BEGIN Extracted data
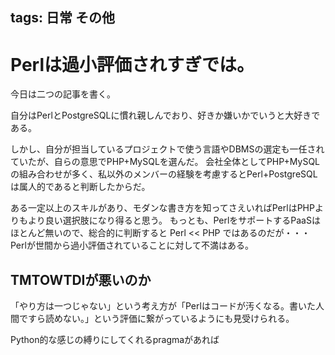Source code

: tags: 日常 その他
---
# Perlは過小評価されすぎでは。

今日は二つの記事を書く。

自分はPerlとPostgreSQLに慣れ親しんでおり、好きか嫌いかでいうと大好きである。

しかし、自分が担当しているプロジェクトで使う言語やDBMSの選定も一任されていたが、自らの意思でPHP+MySQLを選んだ。
会社全体としてPHP+MySQLの組み合わせが多く、私以外のメンバーの経験を考慮するとPerl+PostgreSQLは属人的であると判断したからだ。

ある一定以上のスキルがあり、モダンな書き方を知ってさえいればPerlはPHPよりもより良い選択肢になり得ると思う。
もっとも、PerlをサポートするPaaSはほとんど無いので、総合的に判断すると Perl << PHP ではあるのだが・・・Perlが世間から過小評価されていることに対して不満はある。

## TMTOWTDIが悪いのか

「やり方は一つじゃない」という考え方が「Perlはコードが汚くなる。書いた人間ですら読めない。」という評価に繋がっているようにも見受けられる。

Python的な感じの縛りにしてくれるpragmaがあれば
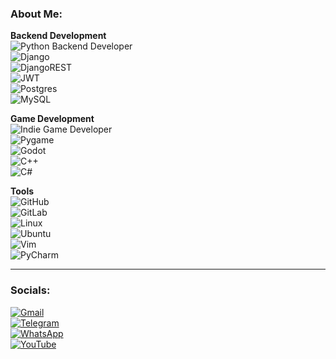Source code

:### About Me:

**Backend Development**  
![Python Backend Developer](https://img.shields.io/badge/python%20Backend%20Developer-3670A0?style=for-the-badge&logo=python&logoColor=ffdd54)  
![Django](https://img.shields.io/badge/django-%23092E20.svg?style=flat&logo=django&logoColor=white)  
![DjangoREST](https://img.shields.io/badge/DjangoREST-%23ff1709.svg?style=flat&logo=django&logoColor=white)  
![JWT](https://img.shields.io/badge/JWT-%232C2F3E.svg?style=flat&logo=json-web-tokens&logoColor=white)  
![Postgres](https://img.shields.io/badge/Postgres-%23316192.svg?style=flat&logo=postgresql&logoColor=white)  
![MySQL](https://img.shields.io/badge/mysql-%23316192.svg?style=flat&logo=mysql&logoColor=white)  

**Game Development**  
![Indie Game Developer](https://img.shields.io/badge/Indie%20Game%20Developer-951411?style=for-the-badge&logo=gamedeveloper)  
![Pygame](https://img.shields.io/badge/Pygame-%3670A0.svg?style=flat&logo=pygame&logoColor=white)  
![Godot](https://img.shields.io/badge/Godot-%23478CBF.svg?style=flat&logo=godotengine&logoColor=white)  
![C++](https://img.shields.io/badge/C++-%2300599C.svg?style=flat&logo=c%2B%2B&logoColor=white)  
![C#](https://img.shields.io/badge/C%23-%23239120.svg?style=flat&logo=c-sharp&logoColor=white)  

**Tools**  
![GitHub](https://img.shields.io/badge/GitHub-%23121011.svg?style=flat&logo=github&logoColor=white)  
![GitLab](https://img.shields.io/badge/GitLab-%23181717.svg?style=flat&logo=gitlab&logoColor=white)  
![Linux](https://img.shields.io/badge/Linux-%23FCC624.svg?style=flat&logo=linux&logoColor=black)  
![Ubuntu](https://img.shields.io/badge/Ubuntu-%23E95420.svg?style=flat&logo=ubuntu&logoColor=white)  
![Vim](https://img.shields.io/badge/Vim-%2300A000.svg?style=flat&logo=vim&logoColor=white)  
![PyCharm](https://img.shields.io/badge/PyCharm-%233D9EE1.svg?style=flat&logo=pycharm&logoColor=white)  

---

### Socials:  
[![Gmail](https://img.shields.io/badge/Gmail-%23D14836.svg?logo=gmail&logoColor=white)](mailto:the.ali8bits@gmail.com)  
[![Telegram](https://img.shields.io/badge/Telegram-%2300A9E0.svg?logo=telegram&logoColor=white)](https://t.me/ali8bits)  
[![WhatsApp](https://img.shields.io/badge/WhatsApp-%2304B522.svg?logo=whatsapp&logoColor=white)](https://wa.me/+989390605460)  
[![YouTube](https://img.shields.io/badge/YouTube-%23FF0000.svg?logo=youtube&logoColor=white)](https://www.youtube.com/@Ali8Bits)

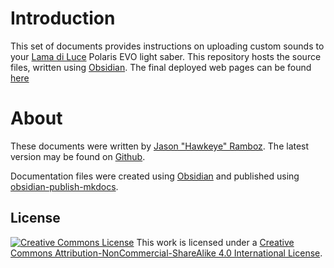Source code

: # Introduction
This set of documents provides instructions on uploading custom sounds to your [Lama di Luce](https://www.lamadiluce.it/) Polaris EVO light saber. This repository hosts the source files, written using [Obsidian](http://obsidian.md). The final deployed web pages can be found [here](https://jramboz.github.io/polaris-sound-docs/)

# About
These documents were written by [Jason "Hawkeye" Ramboz](https://github.com/jramboz). The latest version may be found on [Github](https://github.com/jramboz/polaris-sound-docs).

Documentation files were created using [Obsidian](http://obsidian.md) and published using [obsidian-publish-mkdocs](https://github.com/jobindjohn/obsidian-publish-mkdocs).

## License
<a rel="license" href="http://creativecommons.org/licenses/by-nc-sa/4.0/"><img alt="Creative Commons License" style="border-width:0" src="https://i.creativecommons.org/l/by-nc-sa/4.0/88x31.png" /></a>
This work is licensed under a <a rel="license" href="http://creativecommons.org/licenses/by-nc-sa/4.0/">Creative Commons Attribution-NonCommercial-ShareAlike 4.0 International License</a>.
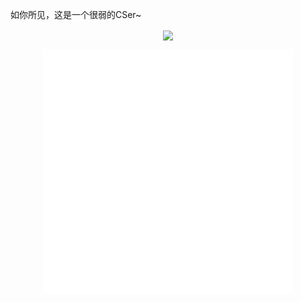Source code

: 如你所见，这是一个很弱的CSer~
<p align="center">
<img align="center" src="https://github-readme-stats.vercel.app/api?username=NoughtQ&count_private=true&show_icons=true&bg_color=DEG,7f7fd5,86a8e7,91eae4&text_color=ffffff&title_color=ffffff&icon_color=ffffff">
</p>

<p align="center"><img src="/github-metrics.svg" alt="Metrics" width="400"></p>
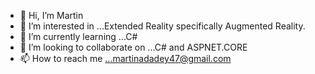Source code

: - 👋 Hi, I’m Martin
- 👀 I’m interested in ...Extended Reality specifically Augmented Reality.
- 🌱 I’m currently learning ...C#
- 💞️ I’m looking to collaborate on ...C# and ASPNET.CORE
- 📫 How to reach me ...martinadadey47@gmail.com

<!---
marm0nt/marm0nt is a ✨ special ✨ repository because its `README.md` (this file) appears on your GitHub profile.
You can click the Preview link to take a look at your changes.
--->
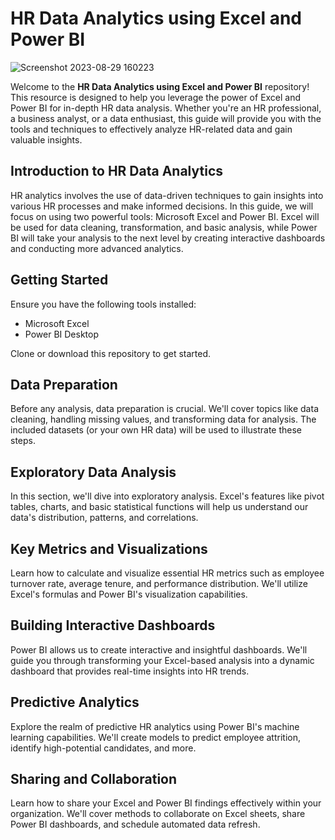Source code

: # HR Data Analytics using Excel and Power BI

![Screenshot 2023-08-29 160223](https://github.com/TharunRanga/HR-Analytics-Dashboard/assets/131694568/e99370bf-1e3c-44f1-a05b-aaeaab858fc4)


Welcome to the **HR Data Analytics using Excel and Power BI** repository! This resource is designed to help you leverage the power of Excel and Power BI for in-depth HR data analysis. Whether you're an HR professional, a business analyst, or a data enthusiast, this guide will provide you with the tools and techniques to effectively analyze HR-related data and gain valuable insights.

## Introduction to HR Data Analytics

HR analytics involves the use of data-driven techniques to gain insights into various HR processes and make informed decisions. In this guide, we will focus on using two powerful tools: Microsoft Excel and Power BI. Excel will be used for data cleaning, transformation, and basic analysis, while Power BI will take your analysis to the next level by creating interactive dashboards and conducting more advanced analytics.

## Getting Started

Ensure you have the following tools installed:
- Microsoft Excel
- Power BI Desktop

Clone or download this repository to get started.

## Data Preparation

Before any analysis, data preparation is crucial. We'll cover topics like data cleaning, handling missing values, and transforming data for analysis. The included datasets (or your own HR data) will be used to illustrate these steps.

## Exploratory Data Analysis

In this section, we'll dive into exploratory analysis. Excel's features like pivot tables, charts, and basic statistical functions will help us understand our data's distribution, patterns, and correlations.

## Key Metrics and Visualizations

Learn how to calculate and visualize essential HR metrics such as employee turnover rate, average tenure, and performance distribution. We'll utilize Excel's formulas and Power BI's visualization capabilities.

## Building Interactive Dashboards

Power BI allows us to create interactive and insightful dashboards. We'll guide you through transforming your Excel-based analysis into a dynamic dashboard that provides real-time insights into HR trends.

## Predictive Analytics

Explore the realm of predictive HR analytics using Power BI's machine learning capabilities. We'll create models to predict employee attrition, identify high-potential candidates, and more.

## Sharing and Collaboration

Learn how to share your Excel and Power BI findings effectively within your organization. We'll cover methods to collaborate on Excel sheets, share Power BI dashboards, and schedule automated data refresh.
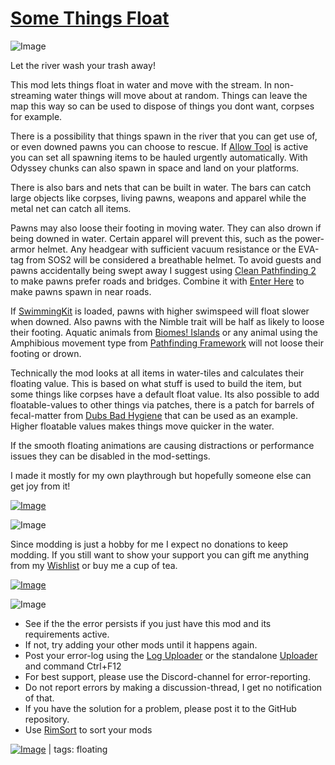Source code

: # [Some Things Float](https://steamcommunity.com/sharedfiles/filedetails/?id=2940072380)

![Image](https://i.imgur.com/iCj5o7O.png)

Let the river wash your trash away!

This mod lets things float in water and move with the stream. In non-streaming water things will move about at random. Things can leave the map this way so can be used to dispose of things you dont want, corpses for example.

There is a possibility that things spawn in the river that you can get use of, or even downed pawns you can choose to rescue. If [Allow Tool](https://steamcommunity.com/sharedfiles/filedetails/?id=761421485) is active you can set all spawning items to be hauled urgently automatically. With Odyssey chunks can also spawn in space and land on your platforms.

There is also bars and nets that can be built in water. The bars can catch large objects like corpses, living pawns, weapons and apparel while the metal net can catch all items.

Pawns may also loose their footing in moving water. They can also drown if being downed in water. Certain apparel will prevent this, such as the power-armor helmet. Any headgear with sufficient vacuum resistance or the EVA-tag from SOS2 will be considered a breathable helmet. To avoid guests and pawns accidentally being swept away I suggest using [Clean Pathfinding 2](https://steamcommunity.com/sharedfiles/filedetails/?id=2603765747) to make pawns prefer roads and bridges. Combine it with [Enter Here](https://steamcommunity.com/sharedfiles/filedetails/?id=2824117092) to make pawns spawn in near roads.

If [SwimmingKit](https://steamcommunity.com/sharedfiles/filedetails/?id=1542399915) is loaded, pawns with higher swimspeed will float slower when downed. Also pawns with the Nimble trait will be half as likely to loose their footing. Aquatic animals from [Biomes! Islands](https://steamcommunity.com/sharedfiles/filedetails/?id=2038001322) or any animal using the Amphibious movement type from [Pathfinding Framework](https://steamcommunity.com/sharedfiles/filedetails/?id=3070914628) will not loose their footing or drown.

Technically the mod looks at all items in water-tiles and calculates their floating value. This is based on what stuff is used to build the item, but some things like corpses have a default float value. Its also possible to add floatable-values to other things via patches, there is a patch for barrels of fecal-matter from [Dubs Bad Hygiene](https://steamcommunity.com/sharedfiles/filedetails/?id=836308268) that can be used as an example. Higher floatable values makes things move quicker in the water.

If the smooth floating animations are causing distractions or performance issues they can be disabled in the mod-settings.

I made it mostly for my own playthrough but hopefully someone else can get joy from it!

[![Image](https://i.imgur.com/kNldlMg.png)](https://steamcommunity.com/sharedfiles/filedetails/?id=2288125657)

![Image](https://i.imgur.com/Ds0rBAD.png)

Since modding is just a hobby for me I expect no donations to keep modding. If you still want to show your support you can gift me anything from my [Wishlist](https://store.steampowered.com/wishlist/id/Mlie) or buy me a cup of tea.

[![Image](https://i.imgur.com/VWG0yff.png)](https://ko-fi.com/G2G55DDYD)

![Image](https://i.imgur.com/5xwDG6H.png)



-  See if the the error persists if you just have this mod and its requirements active.
-  If not, try adding your other mods until it happens again.
-  Post your error-log using the [Log Uploader](https://steamcommunity.com/sharedfiles/filedetails/?id=2873415404) or the standalone [Uploader](https://steamcommunity.com/sharedfiles/filedetails/?id=2873415404) and command Ctrl+F12
-  For best support, please use the Discord-channel for error-reporting.
-  Do not report errors by making a discussion-thread, I get no notification of that.
-  If you have the solution for a problem, please post it to the GitHub repository.
-  Use [RimSort](https://github.com/RimSort/RimSort/releases/latest) to sort your mods

 

[![Image](https://img.shields.io/github/v/release/emipa606/SomeThingsFloat?label=latest%20version&style=plastic&labelColor=0070cd&color=white)](https://steamcommunity.com/sharedfiles/filedetails/changelog/2940072380) | tags:  floating
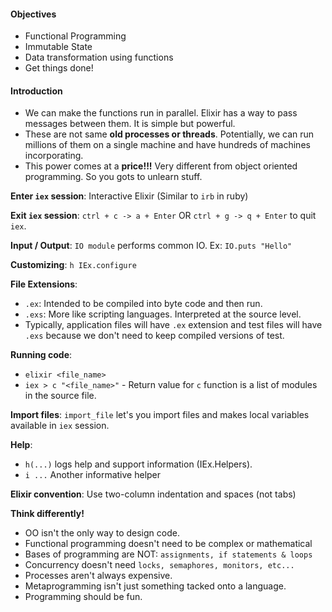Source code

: #### Objectives
- Functional Programming
- Immutable State
- Data transformation using functions
- Get things done!

#### Introduction
- We can make the functions run in parallel. Elixir has a way to pass messages between them. It is simple but powerful.
- These are not same **old processes or threads**. Potentially, we can run millions of them on a single machine and have hundreds of machines incorporating.
- This power comes at a **price!!!** Very different from object oriented programming. So you gots to unlearn stuff.

**Enter `iex` session**: Interactive Elixir (Similar to `irb` in ruby)

**Exit `iex` session**: `ctrl + c -> a + Enter` OR `ctrl + g -> q + Enter` to quit `iex`.

**Input / Output**: `IO module` performs common IO. Ex: `IO.puts "Hello"`

**Customizing**: `h IEx.configure`

**File Extensions**:
  - `.ex`: Intended to be compiled into byte code and then run.
  - `.exs`: More like scripting languages. Interpreted at the source level.
  - Typically, application files will have `.ex` extension and test files will have `.exs` because we don't need to keep compiled versions of test.

**Running code**:
  - `elixir <file_name>`
  - `iex > c "<file_name>"` - Return value for `c` function is a list of modules in the source file.

**Import files**: `import_file` let's you import files and makes local variables available in `iex` session.

**Help**:
  - `h(...)` logs help and support information (IEx.Helpers).
  - `i ...` Another informative helper

**Elixir convention**: Use two-column indentation and spaces (not tabs)

**Think differently!**
  - OO isn't the only way to design code.
  - Functional programming doesn't need to be complex or mathematical
  - Bases of programming are NOT: `assignments, if statements & loops`
  - Concurrency doesn't need `locks, semaphores, monitors, etc...`
  - Processes aren't always expensive.
  - Metaprogramming isn't just something tacked onto a language.
  - Programming should be fun.
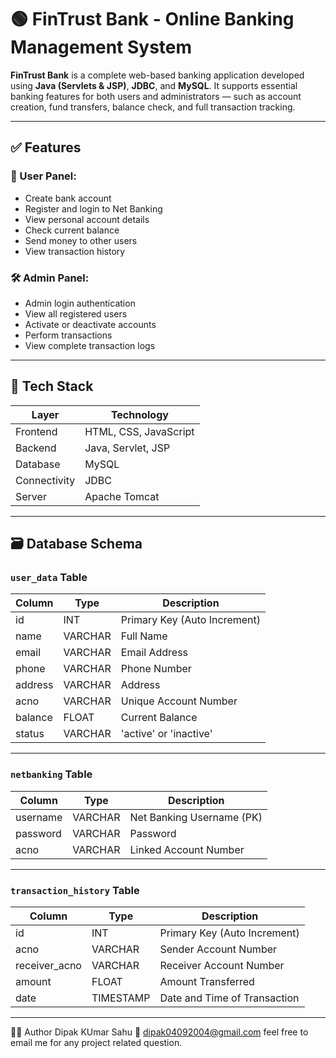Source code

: # 🟢 FinTrust Bank - Online Banking Management System

**FinTrust Bank** is a complete web-based banking application developed using **Java (Servlets & JSP)**, **JDBC**, and **MySQL**. It supports essential banking features for both users and administrators — such as account creation, fund transfers, balance check, and full transaction tracking.

---

## ✅ Features

### 👤 User Panel:
- Create bank account
- Register and login to Net Banking
- View personal account details
- Check current balance
- Send money to other users
- View transaction history

### 🛠 Admin Panel:
- Admin login authentication
- View all registered users
- Activate or deactivate accounts
- Perform transactions
- View complete transaction logs

---

## 🧰 Tech Stack

| Layer        | Technology                         |
|--------------|-------------------------------------|
| Frontend     | HTML, CSS, JavaScript   |
| Backend      | Java, Servlet, JSP                  |
| Database     | MySQL                               |
| Connectivity | JDBC                                |
| Server       | Apache Tomcat                       |

---

## 🗃 Database Schema

### `user_data` Table

| Column    | Type       | Description               |
|-----------|------------|---------------------------|
| id        | INT        | Primary Key (Auto Increment) |
| name      | VARCHAR    | Full Name                 |
| email     | VARCHAR    | Email Address             |
| phone     | VARCHAR    | Phone Number              |
| address   | VARCHAR    | Address                   |
| acno      | VARCHAR    | Unique Account Number     |
| balance   | FLOAT      | Current Balance           |
| status    | VARCHAR    | 'active' or 'inactive'    |

---

### `netbanking` Table

| Column    | Type     | Description                |
|-----------|----------|----------------------------|
| username  | VARCHAR  | Net Banking Username (PK)  |
| password  | VARCHAR  | Password                   |
| acno      | VARCHAR  | Linked Account Number      |

---

### `transaction_history` Table

| Column         | Type      | Description                       |
|----------------|-----------|-----------------------------------|
| id             | INT       | Primary Key (Auto Increment)      |
| acno           | VARCHAR   | Sender Account Number             |
| receiver_acno  | VARCHAR   | Receiver Account Number           |
| amount         | FLOAT     | Amount Transferred                |
| date           | TIMESTAMP | Date and Time of Transaction      |

---


🙋‍♂️ Author
Dipak KUmar Sahu
📧 dipak04092004@gmail.com
feel free to email me for any project related question.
END Extracted data
§ Assigned task
Each line of the entries above that has the word "documents" is to be copied.

§ Answer space
This set of documents provides instructions on uploading custom sounds to your [Lama di Luce](https://www.lamadiluce.it/) Polaris EVO light saber. This repository hosts the source files, written using [Obsidian](http://obsidian.md). The final deployed web pages can be found [here](https://jramboz.github.io/polaris-sound-docs/)
These documents were written by [Jason "Hawkeye" Ramboz](https://github.com/jramboz). The latest version may be found on [Github](https://github.com/jramboz/polaris-sound-docs).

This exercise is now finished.